Unfortunately, this past weekend we went to see a movie… and ended up walking out of it. It reached a point where the violence and carnage were just too much. We didn’t need to see all of that graphic detail. What was the point? Just for shock value?
Plus, we didn’t care about the characters. There wasn’t anything truly redeeming or heroic about the main character that made me care if he reached his goal.
It seems like we are at the point in movies where the filmmakers don’t trust their audience to use their imagination or be able to discern what’s really going on with the story, unless it’s shoved down our throat. Every violent, awful detail is now shown, up close and in your face.
And there are some movies where you cannot distinguish between the good guys and the bad guys. Everyone is out for themselves or for revenge, and there’s nothing redeeming about any of the characters.
This sparked a discussion between my husband and myself about “growing older” and our “changing tastes” in movies. Well, in this area, I’m glad to grow older. I’m sorry we wasted our money on the movie this weekend, only to walk out of it.
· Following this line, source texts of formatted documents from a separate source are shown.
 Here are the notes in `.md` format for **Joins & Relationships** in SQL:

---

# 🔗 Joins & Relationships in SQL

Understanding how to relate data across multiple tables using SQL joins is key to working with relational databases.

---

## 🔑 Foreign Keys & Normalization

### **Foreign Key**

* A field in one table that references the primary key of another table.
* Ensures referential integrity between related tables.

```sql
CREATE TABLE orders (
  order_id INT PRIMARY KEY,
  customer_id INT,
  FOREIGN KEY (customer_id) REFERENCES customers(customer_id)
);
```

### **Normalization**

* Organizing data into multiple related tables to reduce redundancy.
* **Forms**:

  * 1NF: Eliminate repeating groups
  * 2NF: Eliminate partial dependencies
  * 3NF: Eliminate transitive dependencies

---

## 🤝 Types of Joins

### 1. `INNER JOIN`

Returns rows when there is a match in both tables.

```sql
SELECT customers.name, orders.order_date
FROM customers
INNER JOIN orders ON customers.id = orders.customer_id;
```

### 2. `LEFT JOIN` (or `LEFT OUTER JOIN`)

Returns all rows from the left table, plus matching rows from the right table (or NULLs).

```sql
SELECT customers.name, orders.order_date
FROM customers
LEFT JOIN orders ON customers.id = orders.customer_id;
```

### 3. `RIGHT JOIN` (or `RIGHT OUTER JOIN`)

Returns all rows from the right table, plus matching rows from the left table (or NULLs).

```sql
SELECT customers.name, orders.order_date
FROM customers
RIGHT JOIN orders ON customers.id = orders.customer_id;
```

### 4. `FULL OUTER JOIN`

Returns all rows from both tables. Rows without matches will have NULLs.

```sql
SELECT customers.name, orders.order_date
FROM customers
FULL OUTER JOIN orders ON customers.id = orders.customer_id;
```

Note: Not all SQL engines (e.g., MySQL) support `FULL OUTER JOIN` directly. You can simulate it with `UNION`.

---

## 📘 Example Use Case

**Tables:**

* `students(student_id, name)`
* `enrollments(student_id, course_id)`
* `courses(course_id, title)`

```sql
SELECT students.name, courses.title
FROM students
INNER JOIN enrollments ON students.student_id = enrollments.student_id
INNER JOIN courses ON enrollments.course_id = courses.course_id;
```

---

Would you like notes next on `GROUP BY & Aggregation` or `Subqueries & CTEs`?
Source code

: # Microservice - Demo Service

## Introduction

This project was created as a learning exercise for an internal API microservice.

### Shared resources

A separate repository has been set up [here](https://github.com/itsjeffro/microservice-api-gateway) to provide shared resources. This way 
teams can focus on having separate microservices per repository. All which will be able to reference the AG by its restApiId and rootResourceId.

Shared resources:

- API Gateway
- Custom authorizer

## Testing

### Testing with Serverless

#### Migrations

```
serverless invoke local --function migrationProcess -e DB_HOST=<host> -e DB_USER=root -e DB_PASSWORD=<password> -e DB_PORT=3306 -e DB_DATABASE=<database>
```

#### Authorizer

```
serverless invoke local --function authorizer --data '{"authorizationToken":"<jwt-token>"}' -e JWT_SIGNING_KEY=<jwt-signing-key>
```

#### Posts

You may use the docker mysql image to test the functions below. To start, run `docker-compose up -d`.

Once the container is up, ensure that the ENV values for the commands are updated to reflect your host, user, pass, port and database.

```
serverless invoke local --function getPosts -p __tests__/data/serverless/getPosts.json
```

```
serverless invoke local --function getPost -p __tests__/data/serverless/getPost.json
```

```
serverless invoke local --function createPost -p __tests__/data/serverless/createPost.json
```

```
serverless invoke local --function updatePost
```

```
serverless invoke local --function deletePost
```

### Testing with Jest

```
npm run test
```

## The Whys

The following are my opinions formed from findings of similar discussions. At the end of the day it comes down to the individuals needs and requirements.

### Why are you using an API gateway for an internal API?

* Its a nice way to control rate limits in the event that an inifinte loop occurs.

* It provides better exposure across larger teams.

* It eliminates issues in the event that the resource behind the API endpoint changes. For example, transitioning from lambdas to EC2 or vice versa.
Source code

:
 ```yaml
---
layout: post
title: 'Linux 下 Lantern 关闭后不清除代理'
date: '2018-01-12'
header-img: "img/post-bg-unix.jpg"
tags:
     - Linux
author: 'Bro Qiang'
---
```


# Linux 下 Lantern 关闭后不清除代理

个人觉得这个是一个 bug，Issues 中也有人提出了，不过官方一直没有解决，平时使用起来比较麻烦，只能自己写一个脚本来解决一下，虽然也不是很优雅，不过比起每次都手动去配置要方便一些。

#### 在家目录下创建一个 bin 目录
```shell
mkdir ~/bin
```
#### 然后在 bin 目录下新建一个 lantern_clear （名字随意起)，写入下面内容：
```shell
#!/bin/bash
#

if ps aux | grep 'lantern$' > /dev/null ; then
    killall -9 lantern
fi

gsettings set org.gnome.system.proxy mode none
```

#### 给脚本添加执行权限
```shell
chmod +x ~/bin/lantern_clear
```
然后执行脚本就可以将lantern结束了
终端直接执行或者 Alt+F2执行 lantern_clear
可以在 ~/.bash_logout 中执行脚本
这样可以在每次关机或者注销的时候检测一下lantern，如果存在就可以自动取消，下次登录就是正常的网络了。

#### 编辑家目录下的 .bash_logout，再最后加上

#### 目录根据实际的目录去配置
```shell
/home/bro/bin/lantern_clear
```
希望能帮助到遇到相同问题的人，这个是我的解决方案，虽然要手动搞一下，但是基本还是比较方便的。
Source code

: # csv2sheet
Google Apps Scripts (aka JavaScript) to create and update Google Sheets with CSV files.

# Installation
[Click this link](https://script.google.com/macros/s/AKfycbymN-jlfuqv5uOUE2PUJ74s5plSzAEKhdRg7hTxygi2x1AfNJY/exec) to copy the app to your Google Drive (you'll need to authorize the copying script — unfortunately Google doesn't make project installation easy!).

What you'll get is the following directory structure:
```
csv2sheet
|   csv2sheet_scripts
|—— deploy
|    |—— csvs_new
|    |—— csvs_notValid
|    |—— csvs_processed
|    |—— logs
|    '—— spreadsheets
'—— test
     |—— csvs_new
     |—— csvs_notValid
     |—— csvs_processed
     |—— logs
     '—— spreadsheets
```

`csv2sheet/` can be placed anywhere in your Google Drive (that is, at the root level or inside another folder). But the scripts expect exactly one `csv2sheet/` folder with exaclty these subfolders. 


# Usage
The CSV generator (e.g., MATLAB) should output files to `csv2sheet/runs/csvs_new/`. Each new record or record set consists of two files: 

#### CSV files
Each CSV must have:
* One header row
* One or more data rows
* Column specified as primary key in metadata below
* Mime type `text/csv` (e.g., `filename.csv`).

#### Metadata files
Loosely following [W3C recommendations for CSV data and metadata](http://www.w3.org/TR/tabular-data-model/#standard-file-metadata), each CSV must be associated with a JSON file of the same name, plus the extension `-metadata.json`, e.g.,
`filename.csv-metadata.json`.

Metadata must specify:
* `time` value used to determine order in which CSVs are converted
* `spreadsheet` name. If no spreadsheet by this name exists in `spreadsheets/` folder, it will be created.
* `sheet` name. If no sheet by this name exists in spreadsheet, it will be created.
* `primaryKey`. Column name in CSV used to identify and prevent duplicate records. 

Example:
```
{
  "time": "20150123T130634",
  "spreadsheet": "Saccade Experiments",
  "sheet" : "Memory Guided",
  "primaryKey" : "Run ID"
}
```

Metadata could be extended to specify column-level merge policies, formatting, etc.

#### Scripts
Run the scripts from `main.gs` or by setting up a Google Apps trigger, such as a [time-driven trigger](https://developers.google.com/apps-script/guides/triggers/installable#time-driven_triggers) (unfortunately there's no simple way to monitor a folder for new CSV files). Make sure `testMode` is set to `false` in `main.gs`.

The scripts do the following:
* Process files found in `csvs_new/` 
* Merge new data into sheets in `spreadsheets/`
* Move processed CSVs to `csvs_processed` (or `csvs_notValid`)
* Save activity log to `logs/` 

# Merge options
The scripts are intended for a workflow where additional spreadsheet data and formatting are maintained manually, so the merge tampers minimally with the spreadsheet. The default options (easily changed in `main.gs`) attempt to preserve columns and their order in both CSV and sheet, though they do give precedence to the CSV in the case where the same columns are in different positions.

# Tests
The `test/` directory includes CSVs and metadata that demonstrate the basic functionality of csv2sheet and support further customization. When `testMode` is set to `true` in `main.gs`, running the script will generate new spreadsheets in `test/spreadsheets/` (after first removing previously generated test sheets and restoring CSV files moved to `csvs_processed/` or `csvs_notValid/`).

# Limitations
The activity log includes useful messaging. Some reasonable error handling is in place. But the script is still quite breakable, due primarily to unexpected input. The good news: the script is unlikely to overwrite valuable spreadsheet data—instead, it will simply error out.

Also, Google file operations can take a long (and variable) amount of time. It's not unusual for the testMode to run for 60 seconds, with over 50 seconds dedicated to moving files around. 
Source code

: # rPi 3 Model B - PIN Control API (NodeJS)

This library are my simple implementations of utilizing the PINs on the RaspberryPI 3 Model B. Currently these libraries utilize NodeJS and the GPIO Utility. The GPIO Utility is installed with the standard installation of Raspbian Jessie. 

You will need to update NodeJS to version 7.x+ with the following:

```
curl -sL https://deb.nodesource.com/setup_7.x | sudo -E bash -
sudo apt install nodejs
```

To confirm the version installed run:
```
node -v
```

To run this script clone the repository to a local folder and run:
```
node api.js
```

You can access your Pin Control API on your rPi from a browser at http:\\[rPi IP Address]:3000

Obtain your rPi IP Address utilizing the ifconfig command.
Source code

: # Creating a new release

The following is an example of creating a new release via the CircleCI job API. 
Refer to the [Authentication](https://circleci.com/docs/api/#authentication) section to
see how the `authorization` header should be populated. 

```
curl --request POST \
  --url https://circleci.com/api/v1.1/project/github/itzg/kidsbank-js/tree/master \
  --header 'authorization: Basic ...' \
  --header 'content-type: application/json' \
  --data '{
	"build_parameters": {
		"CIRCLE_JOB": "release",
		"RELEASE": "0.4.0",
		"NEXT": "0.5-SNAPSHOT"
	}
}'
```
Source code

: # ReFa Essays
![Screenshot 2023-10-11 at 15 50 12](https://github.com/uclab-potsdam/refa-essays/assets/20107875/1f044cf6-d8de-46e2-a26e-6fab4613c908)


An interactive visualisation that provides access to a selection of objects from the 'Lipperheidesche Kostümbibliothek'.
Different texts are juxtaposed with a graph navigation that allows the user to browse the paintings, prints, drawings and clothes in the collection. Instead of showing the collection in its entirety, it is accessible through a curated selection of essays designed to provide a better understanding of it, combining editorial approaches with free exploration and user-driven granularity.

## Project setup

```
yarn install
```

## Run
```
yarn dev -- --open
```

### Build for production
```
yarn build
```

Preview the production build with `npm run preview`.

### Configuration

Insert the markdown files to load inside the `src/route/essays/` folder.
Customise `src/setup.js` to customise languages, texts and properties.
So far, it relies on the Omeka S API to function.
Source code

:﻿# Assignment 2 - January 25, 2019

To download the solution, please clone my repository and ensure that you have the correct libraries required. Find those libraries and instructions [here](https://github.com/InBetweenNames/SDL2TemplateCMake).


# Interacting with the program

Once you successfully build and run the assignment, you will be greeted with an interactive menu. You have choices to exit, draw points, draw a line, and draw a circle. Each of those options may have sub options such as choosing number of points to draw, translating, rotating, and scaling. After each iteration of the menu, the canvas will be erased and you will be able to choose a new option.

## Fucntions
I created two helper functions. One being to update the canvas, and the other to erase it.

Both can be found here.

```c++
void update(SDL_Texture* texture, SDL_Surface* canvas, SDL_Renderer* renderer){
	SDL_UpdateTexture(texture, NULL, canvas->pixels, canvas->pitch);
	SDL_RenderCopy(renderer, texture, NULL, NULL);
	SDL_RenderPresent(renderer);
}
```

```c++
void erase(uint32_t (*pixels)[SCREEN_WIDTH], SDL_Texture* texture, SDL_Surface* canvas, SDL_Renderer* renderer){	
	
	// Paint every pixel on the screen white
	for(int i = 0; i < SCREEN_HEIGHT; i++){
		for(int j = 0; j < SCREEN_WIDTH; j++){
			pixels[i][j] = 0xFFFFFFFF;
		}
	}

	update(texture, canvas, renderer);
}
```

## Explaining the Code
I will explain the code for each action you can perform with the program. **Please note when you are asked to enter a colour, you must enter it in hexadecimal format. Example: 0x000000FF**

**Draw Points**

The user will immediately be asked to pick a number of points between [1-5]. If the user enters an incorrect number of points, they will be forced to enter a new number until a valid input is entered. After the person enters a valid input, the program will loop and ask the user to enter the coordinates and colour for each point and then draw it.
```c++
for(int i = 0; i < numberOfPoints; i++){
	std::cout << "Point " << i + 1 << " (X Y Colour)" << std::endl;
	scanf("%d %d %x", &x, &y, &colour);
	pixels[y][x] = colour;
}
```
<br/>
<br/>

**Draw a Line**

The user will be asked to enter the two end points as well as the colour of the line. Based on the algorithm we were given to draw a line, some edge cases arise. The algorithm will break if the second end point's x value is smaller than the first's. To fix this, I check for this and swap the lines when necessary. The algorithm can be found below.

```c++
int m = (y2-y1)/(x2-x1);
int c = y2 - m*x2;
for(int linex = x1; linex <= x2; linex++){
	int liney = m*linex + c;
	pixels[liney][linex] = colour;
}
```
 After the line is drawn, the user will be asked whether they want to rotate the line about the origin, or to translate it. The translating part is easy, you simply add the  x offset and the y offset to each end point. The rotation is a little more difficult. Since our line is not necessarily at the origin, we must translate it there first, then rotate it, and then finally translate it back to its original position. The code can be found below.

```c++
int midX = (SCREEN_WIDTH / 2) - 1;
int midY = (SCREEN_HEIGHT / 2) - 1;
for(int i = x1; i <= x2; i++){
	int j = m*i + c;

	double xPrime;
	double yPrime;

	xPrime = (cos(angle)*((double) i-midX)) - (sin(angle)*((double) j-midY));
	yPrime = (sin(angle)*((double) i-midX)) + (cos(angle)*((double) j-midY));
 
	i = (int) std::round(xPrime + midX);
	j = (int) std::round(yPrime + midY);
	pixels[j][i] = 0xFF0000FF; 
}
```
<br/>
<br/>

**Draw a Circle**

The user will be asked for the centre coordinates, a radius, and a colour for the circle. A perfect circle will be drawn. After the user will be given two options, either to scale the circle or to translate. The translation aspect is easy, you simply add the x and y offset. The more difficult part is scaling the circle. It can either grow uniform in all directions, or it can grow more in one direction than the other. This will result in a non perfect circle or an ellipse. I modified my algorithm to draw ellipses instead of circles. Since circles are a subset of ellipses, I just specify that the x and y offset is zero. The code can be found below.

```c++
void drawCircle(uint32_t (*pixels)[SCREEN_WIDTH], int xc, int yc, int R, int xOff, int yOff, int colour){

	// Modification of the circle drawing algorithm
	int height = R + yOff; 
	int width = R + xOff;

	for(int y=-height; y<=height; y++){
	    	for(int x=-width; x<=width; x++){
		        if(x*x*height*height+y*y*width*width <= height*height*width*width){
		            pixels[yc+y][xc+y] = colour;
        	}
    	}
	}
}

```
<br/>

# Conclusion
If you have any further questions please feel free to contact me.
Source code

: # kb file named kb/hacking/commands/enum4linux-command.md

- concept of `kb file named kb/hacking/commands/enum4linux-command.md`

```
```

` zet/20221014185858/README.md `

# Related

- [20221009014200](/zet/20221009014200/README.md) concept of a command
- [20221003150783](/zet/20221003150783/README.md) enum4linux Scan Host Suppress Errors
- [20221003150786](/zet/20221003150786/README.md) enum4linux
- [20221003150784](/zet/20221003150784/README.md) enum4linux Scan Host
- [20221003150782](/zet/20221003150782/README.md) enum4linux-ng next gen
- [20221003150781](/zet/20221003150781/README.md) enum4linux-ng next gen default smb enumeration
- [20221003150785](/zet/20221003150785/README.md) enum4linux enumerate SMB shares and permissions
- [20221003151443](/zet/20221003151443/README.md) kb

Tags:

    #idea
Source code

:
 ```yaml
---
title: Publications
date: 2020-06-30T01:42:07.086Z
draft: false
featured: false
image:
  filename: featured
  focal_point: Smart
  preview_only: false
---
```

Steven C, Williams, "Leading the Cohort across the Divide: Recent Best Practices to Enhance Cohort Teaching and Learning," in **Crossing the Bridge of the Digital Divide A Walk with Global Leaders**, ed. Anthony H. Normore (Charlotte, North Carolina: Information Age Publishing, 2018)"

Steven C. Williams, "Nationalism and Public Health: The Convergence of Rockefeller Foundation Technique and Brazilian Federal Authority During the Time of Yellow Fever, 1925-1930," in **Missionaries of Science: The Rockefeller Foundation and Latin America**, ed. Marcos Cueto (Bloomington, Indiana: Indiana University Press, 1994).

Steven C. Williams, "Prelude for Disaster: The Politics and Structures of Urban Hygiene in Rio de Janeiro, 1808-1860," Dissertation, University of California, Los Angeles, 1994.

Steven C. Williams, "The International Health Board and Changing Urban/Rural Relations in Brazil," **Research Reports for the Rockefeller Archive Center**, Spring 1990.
Now my husband understands why I tend to watch certain movies over and over again. Most of the new stuff stinks.
Of course, I blame my film crit professor from the University of Texas (Hook ‘Em Horns) for my analysis of movies and watching them again and again.
It was because of his class that I became a fan of Alfred Hitchcock movies (pre-“Psycho”). Hitchcock was a master of suspense by allowing the audience to use their imagination. Sometimes your own imagination is scarier than what you are bombarded with in some of today’s films.
Take “Rear Window.” When Raymond Burr’s character is climbing up the stairs to Jimmy Stewart’s apartment. The audience hears the outside door slam, the sound of the footsteps as he climbs, the pause outside the door, Jimmy Stewart’s face and his feeling of being trapped with no where to go are all evident, just from the sound of heavy, slow footsteps, and a bead of sweat coming down Stewart’s temple. The audience is scared right along with Jimmy! Yes, there’s a “fight” scene, but it’s tame compared to today’s fight scenes.
It’s still a wonderfully, suspenseful scene with zero blood and gore.
I hope there’s more of a demand for cleaner movies — still fun, still suspenseful, still romantic — without gratuitous violence, nudity or crudeness. Truly, it can be done. The group who made “Facing the Giants,” and “Courageous” among others is trying to do this. They don’t have the top-notch actors (I don’t mean to offend there), and Hollywood money backing them up yet, but at least the stories they’re telling are appealing and life affirming.
At some point, we have to quit paying to see the overly violent, made with the jerky camera (why this is suddenly so popular, I’ll never know) film, and let’s get back to stories about characters we care about.
Will Hollywood listen? Well, I’m not the audience demographic that they make movies for. I can only hope my children and the younger generation are really thinking about what they’re filling their minds with and where they’re spending their money. I guess that would be my prayer…. that we all pay closer attention to what we fill our minds with.
Oh, Jimmy Stewart, we sure could use you now!